Identificador: TDX:4222
Autors: Morales Sánchez, Damián
Resum:
This dissertation, framed in the computational sociolinguistics field, explores the use of sociolinguistic-derived features in Artificial Intelligence-based computational models for automatic gender detection on Spanish texts.
Our interest lays in designing computational models based on white-box machine learning algorithms and fuzzy logic with sociolinguistic-inspired features.
We elaborated a characterisation of gender based on linguistic levels from the publications framed in the language and gender field, the computer-mediated communication and gender research area, and computational sociolinguistics. This characterisation serves as the foundation of our experimental analysis.

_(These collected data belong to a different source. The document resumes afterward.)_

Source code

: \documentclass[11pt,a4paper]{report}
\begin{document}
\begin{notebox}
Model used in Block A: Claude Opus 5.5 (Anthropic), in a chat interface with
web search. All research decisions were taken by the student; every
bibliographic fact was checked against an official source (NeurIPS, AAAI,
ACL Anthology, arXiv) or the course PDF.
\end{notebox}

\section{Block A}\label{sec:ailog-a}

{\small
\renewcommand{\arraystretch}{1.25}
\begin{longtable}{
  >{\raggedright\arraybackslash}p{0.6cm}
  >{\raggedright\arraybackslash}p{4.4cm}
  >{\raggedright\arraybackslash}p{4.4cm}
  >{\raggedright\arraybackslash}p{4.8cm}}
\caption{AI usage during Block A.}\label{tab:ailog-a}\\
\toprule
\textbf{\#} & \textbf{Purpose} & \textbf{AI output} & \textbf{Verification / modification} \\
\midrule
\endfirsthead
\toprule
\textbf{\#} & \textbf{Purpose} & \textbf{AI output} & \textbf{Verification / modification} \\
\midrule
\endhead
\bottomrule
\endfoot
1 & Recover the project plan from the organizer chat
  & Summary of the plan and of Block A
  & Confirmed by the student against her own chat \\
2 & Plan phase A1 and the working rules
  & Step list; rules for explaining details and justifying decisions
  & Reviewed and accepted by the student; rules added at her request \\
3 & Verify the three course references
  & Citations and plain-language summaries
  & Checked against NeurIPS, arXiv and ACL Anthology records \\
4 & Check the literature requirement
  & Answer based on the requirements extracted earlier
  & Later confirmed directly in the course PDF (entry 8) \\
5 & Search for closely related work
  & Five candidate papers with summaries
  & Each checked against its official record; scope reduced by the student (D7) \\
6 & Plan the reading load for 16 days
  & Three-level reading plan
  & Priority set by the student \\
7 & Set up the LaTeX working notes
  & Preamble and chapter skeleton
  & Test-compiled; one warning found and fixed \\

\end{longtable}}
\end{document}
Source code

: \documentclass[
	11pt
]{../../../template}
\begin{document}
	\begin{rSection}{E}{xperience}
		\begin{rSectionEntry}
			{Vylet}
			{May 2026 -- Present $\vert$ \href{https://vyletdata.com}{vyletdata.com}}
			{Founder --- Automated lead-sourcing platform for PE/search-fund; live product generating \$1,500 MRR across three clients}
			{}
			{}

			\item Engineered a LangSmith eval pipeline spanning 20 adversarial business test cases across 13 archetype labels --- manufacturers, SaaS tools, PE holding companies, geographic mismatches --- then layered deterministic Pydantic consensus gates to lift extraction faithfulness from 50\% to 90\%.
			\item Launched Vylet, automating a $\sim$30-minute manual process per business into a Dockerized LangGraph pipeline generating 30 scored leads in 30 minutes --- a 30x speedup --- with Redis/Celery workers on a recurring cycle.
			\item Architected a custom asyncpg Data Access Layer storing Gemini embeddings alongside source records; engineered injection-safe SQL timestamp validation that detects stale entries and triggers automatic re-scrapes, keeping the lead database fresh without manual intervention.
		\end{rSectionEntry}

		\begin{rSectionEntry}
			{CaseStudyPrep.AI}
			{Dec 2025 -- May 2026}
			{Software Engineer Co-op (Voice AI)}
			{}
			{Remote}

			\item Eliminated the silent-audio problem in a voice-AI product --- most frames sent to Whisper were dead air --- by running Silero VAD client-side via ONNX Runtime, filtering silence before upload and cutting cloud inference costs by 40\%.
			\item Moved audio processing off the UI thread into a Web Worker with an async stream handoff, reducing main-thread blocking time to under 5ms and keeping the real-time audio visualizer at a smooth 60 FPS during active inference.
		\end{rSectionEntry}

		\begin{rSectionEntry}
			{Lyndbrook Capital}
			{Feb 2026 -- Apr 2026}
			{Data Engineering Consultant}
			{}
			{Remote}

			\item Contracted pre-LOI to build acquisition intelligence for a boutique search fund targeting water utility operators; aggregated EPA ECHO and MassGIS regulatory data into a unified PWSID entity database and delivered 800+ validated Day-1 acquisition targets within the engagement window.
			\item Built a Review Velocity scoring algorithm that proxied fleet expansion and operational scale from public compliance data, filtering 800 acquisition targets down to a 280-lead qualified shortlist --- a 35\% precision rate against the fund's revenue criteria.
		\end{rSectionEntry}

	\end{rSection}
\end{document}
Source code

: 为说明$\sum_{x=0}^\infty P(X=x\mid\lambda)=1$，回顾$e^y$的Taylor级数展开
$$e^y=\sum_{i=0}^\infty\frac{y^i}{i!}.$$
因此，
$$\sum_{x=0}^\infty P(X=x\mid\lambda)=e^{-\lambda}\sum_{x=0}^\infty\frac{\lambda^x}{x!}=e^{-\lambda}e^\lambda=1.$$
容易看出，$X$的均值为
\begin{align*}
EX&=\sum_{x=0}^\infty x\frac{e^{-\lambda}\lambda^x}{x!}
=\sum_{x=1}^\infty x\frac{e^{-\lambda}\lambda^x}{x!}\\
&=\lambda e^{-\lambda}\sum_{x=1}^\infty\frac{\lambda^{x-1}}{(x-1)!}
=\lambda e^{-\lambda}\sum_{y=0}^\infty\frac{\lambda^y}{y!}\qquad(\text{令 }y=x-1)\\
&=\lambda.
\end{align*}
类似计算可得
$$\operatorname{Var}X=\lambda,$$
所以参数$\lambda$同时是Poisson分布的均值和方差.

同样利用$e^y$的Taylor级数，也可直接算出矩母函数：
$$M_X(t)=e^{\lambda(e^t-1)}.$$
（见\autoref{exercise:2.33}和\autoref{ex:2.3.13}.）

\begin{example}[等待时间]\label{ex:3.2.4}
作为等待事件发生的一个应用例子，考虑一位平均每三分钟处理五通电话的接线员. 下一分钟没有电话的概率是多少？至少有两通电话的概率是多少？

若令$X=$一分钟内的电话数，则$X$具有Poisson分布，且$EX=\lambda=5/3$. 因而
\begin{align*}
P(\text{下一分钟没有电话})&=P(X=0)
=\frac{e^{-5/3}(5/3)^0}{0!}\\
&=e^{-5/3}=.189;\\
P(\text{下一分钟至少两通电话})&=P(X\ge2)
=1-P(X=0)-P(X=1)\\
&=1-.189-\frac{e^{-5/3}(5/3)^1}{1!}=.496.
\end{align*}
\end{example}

In the experimental analysis, we implemented the Decision Tree algorithm with orthographic, morphological, lexical, syntactic, digital, and pragmatic-discursive features on the PAN-AP-13 dataset in order to identify gender sociolinguistic patterns. From this first computational experiment, we extended our analysis to other datasets and algorithms; specifically, we explored, besides the PAN-AP-13 and the Decision Tree algorithm, the PAN-AP-15, PAN-AP-17, PAN-AP-18, and PAN-AP-19 datasets, and the Random Forest and XGBoost algorithms. We designed 63 models from the combinations of the feature sets. The classification accuracy of the resulting models, which did not exceed 160 linguistic features, was around 70%.
We culminated the experimental analysis with a sociolinguistic characterisation of gender based on 39 patterns organised according to their robustnesss.
Our theoretical proposal presents 64 fuzzy models, of which 57 are ensemble fuzzy models whose final output was calculated using the majority vote scheme. According to the results, the Orthographic, Lexical, Syntactic, Digital, and Pragmatic-Discursive (OLSDP) ensemble model produced the best results.
White-box machine learning algorithms and fuzzy logic, along with sociolinguistic-inspired features, must be incorporated into automatic gender identification in order to elucidate the complex relationship between language and gender.